View Scan · View Transcription · from page 1443

View Scan · View Transcription · from page 1443

Palm. n.s. [palma, Latin; palmier, Fr.]

  1. A tree of great variety of species; of which the branches were worn in token of victory.

    The palm-tree hath a single imbranched stalk; the leaves are disposed in a circular form on the top, which, when they wither or fall off, are succeeded by new ones out of the middle of those which remain; among which sheaths or plain twigs break forth, opening from the bottom to the top, very full of flowers and clusters of embryos. There are twenty-one species of this tree, of which the most remarkable are, the greater palm or date-tree. The dwarf palm grows in Spain, Portugal, and Italy, from whence the leaves are sent hither and made into flag-brooms. The oily palm is a native of Guinea and Cape Verd island, but has been transplanted to Jamaica and Barbadoes. It grows as high as the main mast of a ship. Miller.

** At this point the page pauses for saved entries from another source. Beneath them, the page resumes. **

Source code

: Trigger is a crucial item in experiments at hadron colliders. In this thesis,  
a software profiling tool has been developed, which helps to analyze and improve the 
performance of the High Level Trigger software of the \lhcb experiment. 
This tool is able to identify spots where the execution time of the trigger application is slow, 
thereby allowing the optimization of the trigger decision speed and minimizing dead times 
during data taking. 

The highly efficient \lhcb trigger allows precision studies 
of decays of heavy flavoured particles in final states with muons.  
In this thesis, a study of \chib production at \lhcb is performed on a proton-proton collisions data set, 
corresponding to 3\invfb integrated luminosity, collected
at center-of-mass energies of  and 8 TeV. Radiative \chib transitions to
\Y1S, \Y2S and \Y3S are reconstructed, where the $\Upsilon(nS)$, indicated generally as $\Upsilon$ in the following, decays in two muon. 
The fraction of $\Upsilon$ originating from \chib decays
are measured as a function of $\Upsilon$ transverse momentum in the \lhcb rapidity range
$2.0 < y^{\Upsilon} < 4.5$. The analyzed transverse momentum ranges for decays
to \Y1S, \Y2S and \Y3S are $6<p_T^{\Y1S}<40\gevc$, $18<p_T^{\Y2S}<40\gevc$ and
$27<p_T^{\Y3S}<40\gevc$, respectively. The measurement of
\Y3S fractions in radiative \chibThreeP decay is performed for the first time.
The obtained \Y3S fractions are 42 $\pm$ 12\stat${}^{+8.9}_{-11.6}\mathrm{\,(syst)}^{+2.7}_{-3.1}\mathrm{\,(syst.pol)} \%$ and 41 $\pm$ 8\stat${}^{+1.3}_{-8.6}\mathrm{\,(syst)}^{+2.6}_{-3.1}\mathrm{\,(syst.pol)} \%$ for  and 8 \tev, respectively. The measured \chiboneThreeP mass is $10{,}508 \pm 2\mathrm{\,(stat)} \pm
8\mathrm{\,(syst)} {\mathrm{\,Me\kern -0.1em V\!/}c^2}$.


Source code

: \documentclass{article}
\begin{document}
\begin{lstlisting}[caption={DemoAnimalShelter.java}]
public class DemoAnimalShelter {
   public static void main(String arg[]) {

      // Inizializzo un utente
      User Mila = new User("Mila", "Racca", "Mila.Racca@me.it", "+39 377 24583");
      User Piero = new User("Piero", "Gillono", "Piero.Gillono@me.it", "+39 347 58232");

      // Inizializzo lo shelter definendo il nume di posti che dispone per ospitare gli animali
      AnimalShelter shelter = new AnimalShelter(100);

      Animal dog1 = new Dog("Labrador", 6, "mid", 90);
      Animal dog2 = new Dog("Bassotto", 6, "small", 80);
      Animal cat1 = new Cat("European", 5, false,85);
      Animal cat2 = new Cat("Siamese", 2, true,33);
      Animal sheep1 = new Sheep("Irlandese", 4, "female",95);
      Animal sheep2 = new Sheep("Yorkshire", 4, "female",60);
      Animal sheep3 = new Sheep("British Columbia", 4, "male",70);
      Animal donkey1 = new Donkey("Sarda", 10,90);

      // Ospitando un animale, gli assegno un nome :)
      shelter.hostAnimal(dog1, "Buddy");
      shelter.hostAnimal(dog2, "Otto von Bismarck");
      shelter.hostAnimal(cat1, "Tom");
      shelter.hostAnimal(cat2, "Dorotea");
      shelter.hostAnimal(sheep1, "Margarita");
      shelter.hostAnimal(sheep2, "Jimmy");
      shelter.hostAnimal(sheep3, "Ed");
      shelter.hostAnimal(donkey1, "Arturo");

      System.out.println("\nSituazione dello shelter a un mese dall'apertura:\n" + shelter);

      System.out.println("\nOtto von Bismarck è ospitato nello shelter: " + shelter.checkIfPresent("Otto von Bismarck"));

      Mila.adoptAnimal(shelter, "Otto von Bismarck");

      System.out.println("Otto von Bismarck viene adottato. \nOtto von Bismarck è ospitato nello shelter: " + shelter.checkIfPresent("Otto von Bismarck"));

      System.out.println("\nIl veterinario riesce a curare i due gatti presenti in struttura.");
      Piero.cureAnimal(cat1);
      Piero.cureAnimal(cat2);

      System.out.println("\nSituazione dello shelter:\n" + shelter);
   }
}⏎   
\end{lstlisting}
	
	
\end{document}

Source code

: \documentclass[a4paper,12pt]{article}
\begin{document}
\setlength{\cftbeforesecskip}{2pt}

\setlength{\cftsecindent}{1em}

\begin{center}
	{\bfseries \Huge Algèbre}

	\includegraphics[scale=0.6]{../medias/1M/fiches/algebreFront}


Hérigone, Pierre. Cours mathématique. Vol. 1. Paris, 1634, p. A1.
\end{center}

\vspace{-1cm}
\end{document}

    Get the start of the majestick world,
    And bear the palm alone.
    Shakesp. Jul. Cæsar.

    Go forth into the mount and fetch palm-branches. Neh. viii. 15.

    Nothing better proveth the excellency of this soil, than the abundant growing of the palm-trees without labour of man. This tree alone giveth unto man whatsoever his life beggeth at nature's hand. Raleigh.

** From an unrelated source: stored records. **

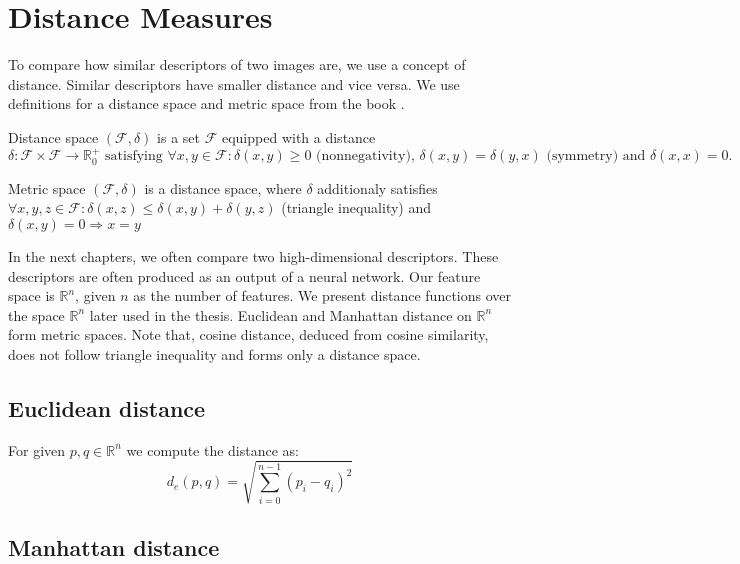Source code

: \section{Distance Measures}
\label{s:distance_measures}

To compare how similar descriptors of two images are, we use a concept of distance. Similar descriptors have smaller distance and vice versa. We use definitions for a distance space and metric space from the book \cite{deza2009encyclopedia}.

\theoremstyle{definition}
\begin{definition}{Distance space}
$(\mathcal{F}, \delta )$ is a set $\mathcal{F}$ equipped
with a distance $\delta : \mathcal{F} \times \mathcal{F} \rightarrow \mathbb{R}^+_0 \text{ satisfying } \forall x, y \in \mathcal{F}: \delta(x, y) \geq 0 \text{ (nonnegativity), } \delta(x, y) = \delta(y, x) \text{ (symmetry) and } \delta(x, x) = 0.$
\end{definition}

\theoremstyle{definition}
\begin{definition}{Metric space}
$(\mathcal{F}, \delta)$ is a distance space, where $\delta$ additionaly satisfies $\forall x, y, z \in \mathcal{F} : \delta(x,z) \leq \delta(x,y) + \delta(y,z)$ (triangle inequality) and $\delta(x, y) = 0 \Rightarrow x = y$
\end{definition}

In the next chapters, we often compare two high-dimensional descriptors. These descriptors are often produced as an output of a neural network. Our feature space is $\mathbb{R}^n$, given $n$ as the number of features. We present distance functions over the space $\mathbb{R}^n$ later used in the thesis. Euclidean and Manhattan distance on $\mathbb{R}^n$ form metric spaces. Note that, cosine distance, deduced from cosine similarity, does not follow triangle inequality and forms only a distance space.

\subsection{Euclidean distance}

For given $p, q \in \mathbb{R}^n$ we compute the distance as:
\begin{equation}
d_e({p},{q}) = \sqrt{\sum_{i=0}^{n-1} (p_i - q_i)^2}    
\end{equation}


\subsection{Manhattan distance}

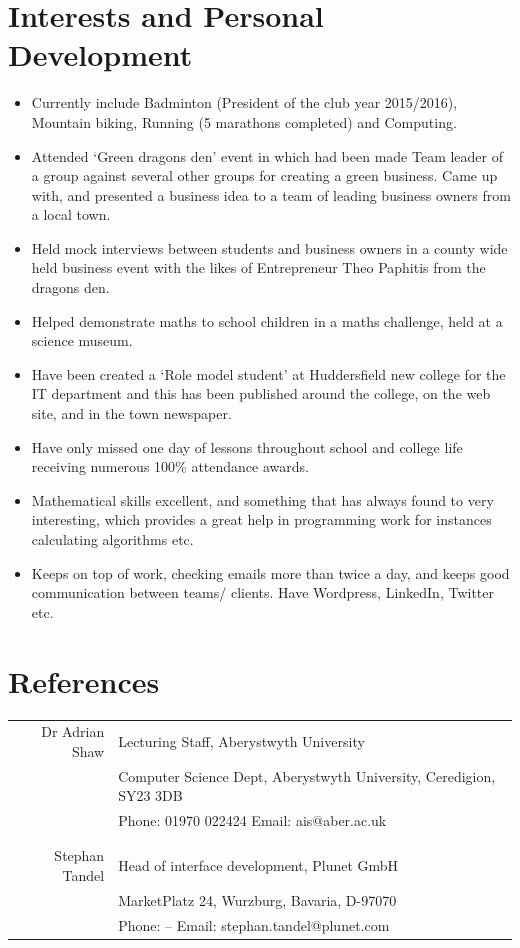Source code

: \documentclass[a4paper,10pt]{article}
\begin{document}
\section{Interests and Personal Development}
\begin{itemize}
\item Currently include Badminton (President of the club year 2015/2016), Mountain biking, Running (5 marathons completed) and Computing.
\item Attended ‘Green dragons den’ event in which had been made Team leader of a group against several other groups for creating a green business. Came up with, and presented a business idea to a team of leading business owners from a local town.
\item Held mock interviews between students and business owners in a county wide held business event with the likes of Entrepreneur Theo Paphitis from the dragons den.
\item Helped demonstrate maths to school children in a maths challenge, held at a science museum.
\item Have been created a ‘Role model student’ at Huddersfield new college for the IT department and this has been published around the college, on the web site, and in the town newspaper. 
\item Have only missed one day of lessons throughout school and college life receiving numerous 100\% attendance awards.
\item Mathematical skills excellent, and something that has always found to very interesting, which provides a great help in programming work for instances calculating algorithms etc.
\item Keeps on top of work, checking emails more than twice a day, and keeps good communication between teams/ clients. Have Wordpress, LinkedIn, Twitter etc.
\end{itemize}

\section{References}
\begin{tabular}{r|p{12cm}}
 Dr Adrian Shaw & Lecturing Staff, Aberystwyth University \\
 & Computer Science Dept, Aberystwyth University, Ceredigion, SY23 3DB \\
 & Phone: 01970 022424       Email: ais@aber.ac.uk \\ 
 &  \\
     \hline \\
  Stephan Tandel & Head of interface development, Plunet GmbH \\
 & MarketPlatz 24, Wurzburg, Bavaria, D-97070 \\
 & Phone: --       Email: stephan.tandel@plunet.com \\

\end{tabular}
\end{document}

    Above others who carry away the palm for excellence, is Maurice Landgrave of Hess. Peacham of Musick.

    Fruits of palm-tree, pleasantest to thirst
    And hunger both.
    Milton's Par. Lost.

    Thou youngest virgin, daughter of the skies,
    Whose palms new pluck'd from Paradise,
    With spreading branches more sublimely rise.
    Dryden.

  2. Victory; triumph. [palme, Fr.]

    Namur subdu'd is England's palm alone;
    The rest besieg'd; but we constrain'd the town.
    Dryden.

  3. The hand spread out; the inner part of the hand. [palma, Lat.]

    By this virgin palm now kissing thine,
    I will be thine.
    Shakespeare.

    Drinks of extreme thin parts fretting, put upon the back of your hand, will, with a little stay, pass through to the palm, and yet taste mild to the mouth. Bacon.

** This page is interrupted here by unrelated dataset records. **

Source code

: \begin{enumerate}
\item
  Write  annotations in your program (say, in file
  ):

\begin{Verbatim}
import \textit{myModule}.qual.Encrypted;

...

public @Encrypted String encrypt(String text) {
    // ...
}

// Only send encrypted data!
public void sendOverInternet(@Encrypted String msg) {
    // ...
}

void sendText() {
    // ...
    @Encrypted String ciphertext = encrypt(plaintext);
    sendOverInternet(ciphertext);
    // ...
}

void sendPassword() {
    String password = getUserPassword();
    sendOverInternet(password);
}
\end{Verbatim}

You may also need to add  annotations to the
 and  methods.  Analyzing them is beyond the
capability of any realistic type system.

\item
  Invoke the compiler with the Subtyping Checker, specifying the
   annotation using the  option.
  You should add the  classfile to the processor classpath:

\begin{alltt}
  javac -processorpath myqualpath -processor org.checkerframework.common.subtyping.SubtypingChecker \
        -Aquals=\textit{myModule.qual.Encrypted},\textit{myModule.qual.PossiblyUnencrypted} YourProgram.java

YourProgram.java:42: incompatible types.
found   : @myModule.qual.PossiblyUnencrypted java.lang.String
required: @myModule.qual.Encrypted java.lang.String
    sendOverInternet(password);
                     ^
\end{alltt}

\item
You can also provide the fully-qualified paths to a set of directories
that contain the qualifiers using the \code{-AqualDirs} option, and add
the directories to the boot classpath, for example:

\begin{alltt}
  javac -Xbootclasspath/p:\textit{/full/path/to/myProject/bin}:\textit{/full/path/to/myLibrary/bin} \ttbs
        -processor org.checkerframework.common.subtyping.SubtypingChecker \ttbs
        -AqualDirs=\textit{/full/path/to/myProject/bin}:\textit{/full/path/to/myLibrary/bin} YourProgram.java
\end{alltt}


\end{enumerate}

    Seeking my success in love to know,
    I try'd th' infallible prophetick way,
    A poppy-leaf upon my palm to lay.
    Dryden.

  4. A hand, or measure of length, comprising three inches. [palme, Fr.]

    The length of a foot is a sixth part of the stature; a span one eighth of it; a palm or hand's breadth one twenty-fourth; a thumb's breadth or inch one seventy-second; a forefinger's breadth one ninety-sixth. Holder on Time.

    Henry VIII. of England, Francis I. of France, and Charles V. emperor, were so provident, as scarce a palm of ground could be gotten by either, but that the other two would set the balance of Europe upright again. Bacon.

    The same hand into a fist may close,
    Which instantly a palm extended shows.
    Denham.

Sources: Bacon, Francis (396) · Denham, John (75) · Dryden, John (788) · Holder, William (38) · Shakespeare's Julius Caesar (42) · Shakespeare's Love's Labours Lost (33) · Miller, Philip (58) · Milton, John (449) · The Bible - Nehemiah (5) · Peacham, Henry (53) · Raleigh, Walter (68)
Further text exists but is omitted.